Rendered images with source text
####################

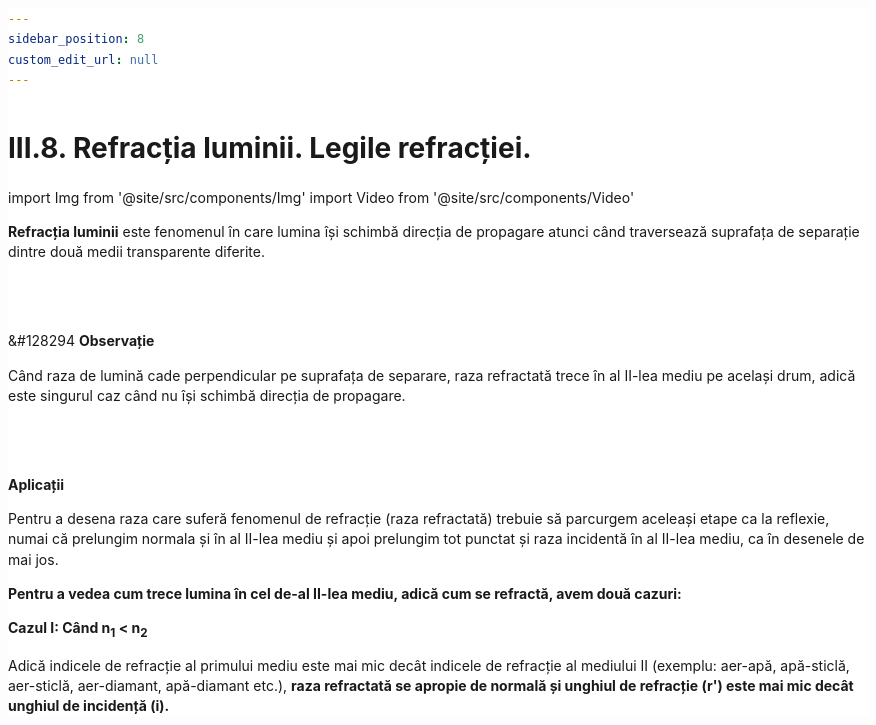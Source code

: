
 ```yaml
---
sidebar_position: 8
custom_edit_url: null
---
```


# III.8. Refracția luminii. Legile refracției.



import Img from '@site/src/components/Img'
import Video from '@site/src/components/Video'



<div class="alert alert--primary" role="alert">

**Refracția luminii** este fenomenul în care lumina își schimbă direcția de propagare atunci când traversează suprafața de separație dintre două medii transparente diferite.

</div>

<br></br>

<div class="alert alert--secondary" role="alert">

&#128294 **Observație**

Când raza de lumină cade perpendicular pe suprafața de separare, raza refractată trece în al II-lea mediu pe același drum, adică este singurul caz când nu își schimbă direcția de propagare.

</div>


<br></br>

<div class="alert alert--warning" role="alert">

**Aplicații**

Pentru a desena raza care suferă fenomenul de refracție (raza refractată) trebuie să parcurgem aceleași etape ca la reflexie, numai că prelungim normala și în al II-lea mediu și apoi prelungim tot punctat și raza incidentă în al II-lea mediu, ca în desenele de mai jos.



**Pentru a vedea cum trece lumina în cel de-al II-lea mediu, adică cum se refractă, avem două cazuri:**



**Cazul I: Când n<sub>1</sub> < n<sub>2</sub>**

Adică indicele de refracție al primului mediu este mai mic decât indicele de refracție al mediului II (exemplu: aer-apă, apă-sticlă, aer-sticlă, aer-diamant, apă-diamant etc.), **raza refractată se apropie de normală și unghiul de refracție (r') este mai mic decât unghiul de incidență (i).**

####################

● **WORK INSTRUCTION**: The required output is every line above from the one with "Pentru a desena" down to the one with "n<sub>1</sub> < n<sub>2</sub>**", restated word for word, ends included.

● **SOLUTION TO THIS EXERCISE**:
Pentru a desena raza care suferă fenomenul de refracție (raza refractată) trebuie să parcurgem aceleași etape ca la reflexie, numai că prelungim normala și în al II-lea mediu și apoi prelungim tot punctat și raza incidentă în al II-lea mediu, ca în desenele de mai jos.



**Pentru a vedea cum trece lumina în cel de-al II-lea mediu, adică cum se refractă, avem două cazuri:**



**Cazul I: Când n<sub>1</sub> < n<sub>2</sub>**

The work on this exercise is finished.